## Task to carry out
Below are records; count how many of their lines contain the word "работы" and give the number alone.

## Supplied records
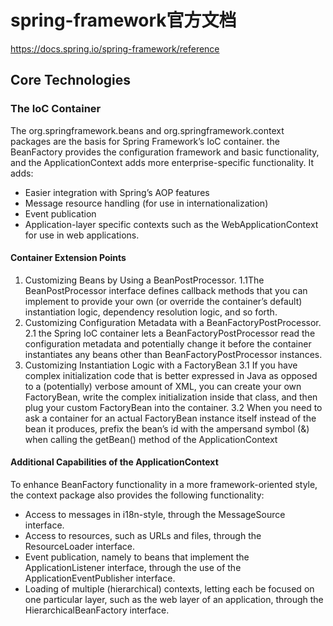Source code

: # spring-framework官方文档
https://docs.spring.io/spring-framework/reference


## Core Technologies
### The IoC Container
The org.springframework.beans and org.springframework.context packages are the basis for Spring Framework’s IoC container.
the BeanFactory provides the configuration framework and basic functionality, and the ApplicationContext adds more enterprise-specific functionality. It adds:
- Easier integration with Spring’s AOP features
- Message resource handling (for use in internationalization)
- Event publication
- Application-layer specific contexts such as the WebApplicationContext for use in web applications.
#### Container Extension Points
1. Customizing Beans by Using a BeanPostProcessor. 
      1.1The BeanPostProcessor interface defines callback methods that you can implement to provide your own (or override the container’s default) instantiation logic, dependency resolution logic, and so forth.
2. Customizing Configuration Metadata with a BeanFactoryPostProcessor. 
      2.1 the Spring IoC container lets a BeanFactoryPostProcessor read the configuration metadata and potentially change it before the container instantiates any beans other than BeanFactoryPostProcessor instances.
3. Customizing Instantiation Logic with a FactoryBean
      3.1 If you have complex initialization code that is better expressed in Java as opposed to a (potentially) verbose amount of XML, you can create your own FactoryBean, write the complex initialization inside that class, and then plug your custom FactoryBean into the container.
      3.2 When you need to ask a container for an actual FactoryBean instance itself instead of the bean it produces, prefix the bean’s id with the ampersand symbol (&) when calling the getBean() method of the ApplicationContext

#### Additional Capabilities of the ApplicationContext
To enhance BeanFactory functionality in a more framework-oriented style, the context package also provides the following functionality:
- Access to messages in i18n-style, through the MessageSource interface.
- Access to resources, such as URLs and files, through the ResourceLoader interface.
- Event publication, namely to beans that implement the ApplicationListener interface, through the use of the ApplicationEventPublisher interface.
- Loading of multiple (hierarchical) contexts, letting each be focused on one particular layer, such as the web layer of an application, through the HierarchicalBeanFactory interface.

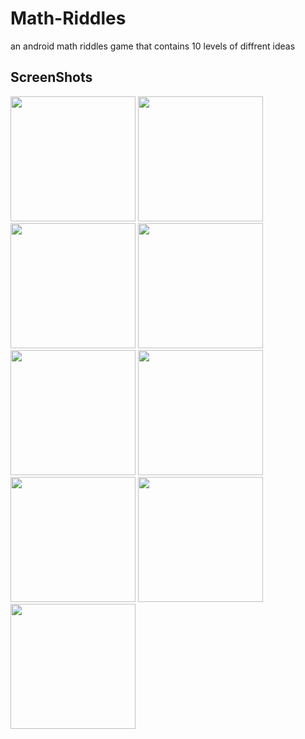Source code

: # Math-Riddles
an android math riddles game that contains 10 levels of diffrent ideas 


## ScreenShots
<div>
<image width=200 src="https://user-images.githubusercontent.com/40776441/73390602-196dfc00-42df-11ea-8f31-74434f19aeb9.jpg"/>
<image width=200 src="https://user-images.githubusercontent.com/40776441/73390912-b6309980-42df-11ea-999d-5d2f6eb45f53.jpg"/>
<image width=200 src="https://user-images.githubusercontent.com/40776441/73390915-b6309980-42df-11ea-92c4-29306ede03ec.jpg"/>
<image width=200 src="https://user-images.githubusercontent.com/40776441/73390920-b6c93000-42df-11ea-9a79-c9ea0fab2856.jpg"/>
<image width=200 src="https://user-images.githubusercontent.com/40776441/73390922-b6c93000-42df-11ea-9ed7-7d1043ee5ce9.jpg"/>
<image width=200 src="https://user-images.githubusercontent.com/40776441/73390923-b761c680-42df-11ea-8b48-db6a19c6b05d.jpg"/>
<image width=200 src="https://user-images.githubusercontent.com/40776441/73390929-b892f380-42df-11ea-9e52-9817f67b0096.jpg"/>
<image width=200 src="https://user-images.githubusercontent.com/40776441/73390930-b92b8a00-42df-11ea-935b-53c6a68968d0.jpg"/>
<image width=200 src="https://user-images.githubusercontent.com/40776441/73390934-b9c42080-42df-11ea-9c9f-52fa19abbf8a.jpg"/>
</div>









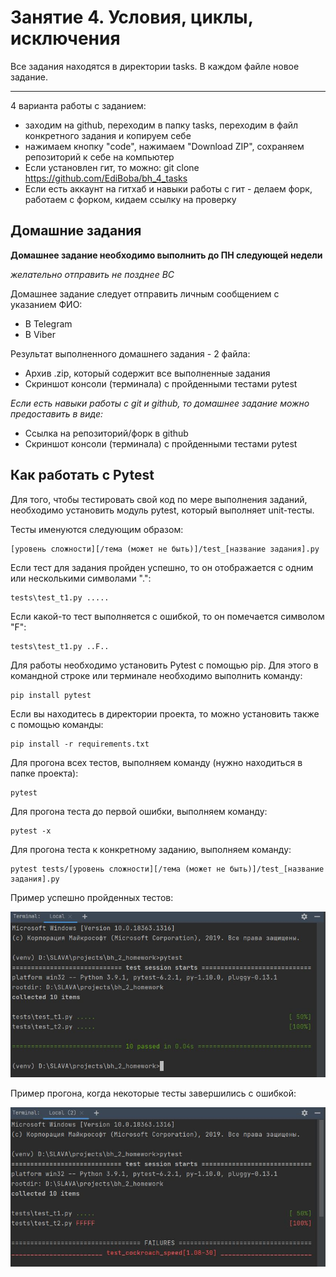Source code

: # Занятие 4. Условия, циклы, исключения

Все задания находятся в директории tasks.
В каждом файле новое задание.

***

4 варианта работы с заданием:
* заходим на github, переходим в папку tasks, переходим в файл конкретного задания и копируем себе
* нажимаем кнопку "code", нажимаем "Download ZIP", сохраняем репозиторий к себе на компьютер
* Если установлен гит, то можно: git clone https://github.com/EdiBoba/bh_4_tasks
* Если есть аккаунт на гитхаб и навыки работы с гит - делаем форк, работаем с форком, кидаем ссылку на проверку


## Домашние задания

**Домашнее задание необходимо выполнить до ПН следующей недели**

*желательно отправить не позднее ВС*

Домашнее задание следует отправить личным сообщением с указанием ФИО:

- В Telegram
- В Viber

Результат выполненного домашнего задания - 2 файла:

- Архив .zip, который содержит все выполненные задания
- Скриншот консоли (терминала) с пройденными тестами pytest

*Если есть навыки работы с git и github, то домашнее задание можно предоставить в виде:*

- Ссылка на репозиторий/форк в github
- Скриншот консоли (терминала) с пройденными тестами pytest

## Как работать с Pytest

Для того, чтобы тестировать свой код по мере выполнения заданий, необходимо установить модуль pytest, 
который выполняет unit-тесты.

Тесты именуются следующим образом:

    [уровень сложности][/тема (может не быть)]/test_[название задания].py

Если тест для задания пройден успешно, то он отображается с одним или несколькими символами ".":

    tests\test_t1.py .....

Если какой-то тест выполняется с ошибкой, то он помечается символом "F":

    tests\test_t1.py ..F..

Для работы необходимо установить Pytest с помощью pip. Для этого в командной строке или терминале необходимо выполнить команду:

    pip install pytest

Если вы находитесь в директории проекта, то можно установить также с помощью команды:

    pip install -r requirements.txt

Для прогона всех тестов, выполняем команду (нужно находиться в папке проекта):

    pytest

Для прогона теста до первой ошибки, выполняем команду:

    pytest -x

Для прогона теста к конкретному заданию, выполняем команду:

    pytest tests/[уровень сложности][/тема (может не быть)]/test_[название задания].py

Пример успешно пройденных тестов:

![Pytest прошел](pictures/pytest-ok.jpg)

Пример прогона, когда некоторые тесты завершились с ошибкой:

![Pytest не прошел](pictures/pytest-fail.jpg)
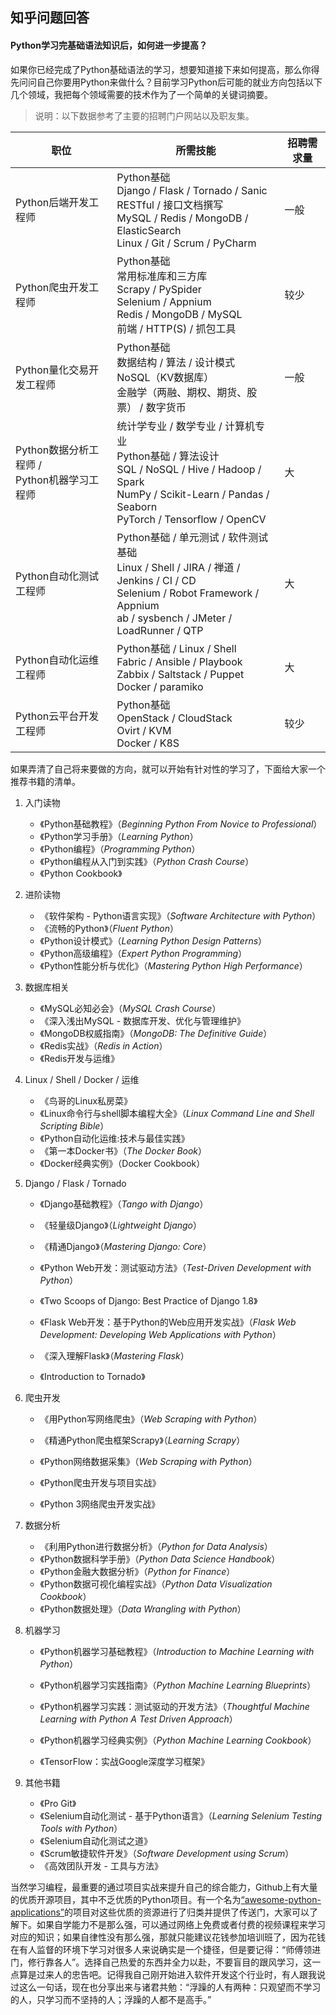 ﻿## 知乎问题回答

#### Python学习完基础语法知识后，如何进一步提高？

如果你已经完成了Python基础语法的学习，想要知道接下来如何提高，那么你得先问问自己你要用Python来做什么？目前学习Python后可能的就业方向包括以下几个领域，我把每个领域需要的技术作为了一个简单的关键词摘要。

> 说明：以下数据参考了主要的招聘门户网站以及职友集。

| 职位                                           | 所需技能                                                     | 招聘需求量 |
| ---------------------------------------------- | ------------------------------------------------------------ | ---------- |
| Python后端开发工程师                           | Python基础<br>Django / Flask / Tornado / Sanic<br>RESTful / 接口文档撰写<br>MySQL / Redis / MongoDB / ElasticSearch<br>Linux / Git / Scrum / PyCharm | 一般       |
| Python爬虫开发工程师                           | Python基础<br>常用标准库和三方库<br>Scrapy / PySpider<br>Selenium / Appnium<br>Redis / MongoDB / MySQL<br>前端 / HTTP(S) / 抓包工具 | 较少       |
| Python量化交易开发工程师                       | Python基础<br>数据结构 / 算法 / 设计模式<br>NoSQL（KV数据库）<br>金融学（两融、期权、期货、股票） / 数字货币 | 一般       |
| Python数据分析工程师 /<br>Python机器学习工程师 | 统计学专业 / 数学专业 / 计算机专业<br>Python基础 / 算法设计<br>SQL / NoSQL / Hive / Hadoop / Spark<br>NumPy / Scikit-Learn / Pandas / Seaborn<br>PyTorch / Tensorflow / OpenCV | 大         |
| Python自动化测试工程师                         | Python基础 / 单元测试 / 软件测试基础<br>Linux / Shell / JIRA / 禅道 / Jenkins / CI / CD<br>Selenium / Robot Framework / Appnium<br>ab / sysbench / JMeter / LoadRunner / QTP | 大         |
| Python自动化运维工程师                         | Python基础 / Linux / Shell <br>Fabric / Ansible / Playbook<br>Zabbix / Saltstack / Puppet<br>Docker / paramiko | 大         |
| Python云平台开发工程师                         | Python基础<br>OpenStack / CloudStack<br>Ovirt / KVM<br>Docker / K8S | 较少       |

如果弄清了自己将来要做的方向，就可以开始有针对性的学习了，下面给大家一个推荐书籍的清单。

1. 入门读物
   - 《Python基础教程》（*Beginning Python From Novice to Professional*）
   - 《Python学习手册》（*Learning Python*）
   - 《Python编程》（*Programming Python*）
   - 《Python编程从入门到实践》（*Python Crash Course*）
   - 《Python Cookbook》
2. 进阶读物
   - 《软件架构 - Python语言实现》（*Software Architecture with Python*）
   - 《流畅的Python》（*Fluent Python*）
   - 《Python设计模式》（*Learning Python Design Patterns*）
   - 《Python高级编程》（*Expert Python Programming*）
   - 《Python性能分析与优化》（*Mastering Python High Performance*）
3. 数据库相关
   - 《MySQL必知必会》（*MySQL Crash Course*）
   - 《深入浅出MySQL - 数据库开发、优化与管理维护》
   - 《MongoDB权威指南》（*MongoDB: The Definitive Guide*）
   - 《Redis实战》（*Redis in Action*）
   - 《Redis开发与运维》
4. Linux / Shell / Docker / 运维
   - 《鸟哥的Linux私房菜》
   - 《Linux命令行与shell脚本编程大全》（*Linux Command Line and Shell Scripting Bible*）
   - 《Python自动化运维:技术与最佳实践》
   - 《第一本Docker书》（*The Docker Book*）
   - 《Docker经典实例》（Docker Cookbook）
5. Django / Flask / Tornado
   - 《Django基础教程》（*Tango with Django*）

   - 《轻量级Django》（*Lightweight Django*）

   - 《精通Django》（*Mastering Django: Core*）

   - 《Python Web开发：测试驱动方法》（*Test-Driven Development with Python*）
   - 《Two Scoops of Django: Best Practice of Django 1.8》

   - 《Flask Web开发：基于Python的Web应用开发实战》（*Flask Web Development: Developing Web Applications with Python*）

   - 《深入理解Flask》（*Mastering Flask*）

   - 《Introduction to Tornado》
6. 爬虫开发

   - 《用Python写网络爬虫》（*Web Scraping with Python*）

   - 《精通Python爬虫框架Scrapy》（*Learning Scrapy*）

   - 《Python网络数据采集》（*Web Scraping with Python*）

   - 《Python爬虫开发与项目实战》

   - 《Python 3网络爬虫开发实战》
7. 数据分析

   - 《利用Python进行数据分析》（*Python for Data Analysis*）
   - 《Python数据科学手册》（*Python Data Science Handbook*）
   - 《Python金融大数据分析》（*Python for Finance*）
   - 《Python数据可视化编程实战》（*Python Data Visualization Cookbook*）
   - 《Python数据处理》（*Data Wrangling with Python*）

8. 机器学习

   - 《Python机器学习基础教程》（*Introduction to Machine Learning with Python*）

   - 《Python机器学习实践指南》（*Python Machine Learning Blueprints*）

   - 《Python机器学习实践：测试驱动的开发方法》（*Thoughtful Machine Learning with Python A Test Driven Approach*）
   - 《Python机器学习经典实例》（*Python Machine Learning Cookbook*）
   - 《TensorFlow：实战Google深度学习框架》

9. 其他书籍

   - 《Pro Git》
   - 《Selenium自动化测试 - 基于Python语言》（*Learning Selenium Testing Tools with Python*）
   - 《Selenium自动化测试之道》
   - 《Scrum敏捷软件开发》（*Software Development using Scrum*）
   - 《高效团队开发 - 工具与方法》

当然学习编程，最重要的通过项目实战来提升自己的综合能力，Github上有大量的优质开源项目，其中不乏优质的Python项目。有一个名为[“awesome-python-applications”](https://github.com/mahmoud/awesome-python-applications)的项目对这些优质的资源进行了归类并提供了传送门，大家可以了解下。如果自学能力不是那么强，可以通过网络上免费或者付费的视频课程来学习对应的知识；如果自律性没有那么强，那就只能建议花钱参加培训班了，因为花钱在有人监督的环境下学习对很多人来说确实是一个捷径，但是要记得：“师傅领进门，修行靠各人”。选择自己热爱的东西并全力以赴，不要盲目的跟风学习，这一点算是过来人的忠告吧。记得我自己刚开始进入软件开发这个行业时，有人跟我说过这么一句话，现在也分享出来与诸君共勉：“浮躁的人有两种：只观望而不学习的人，只学习而不坚持的人；浮躁的人都不是高手。”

## Result
4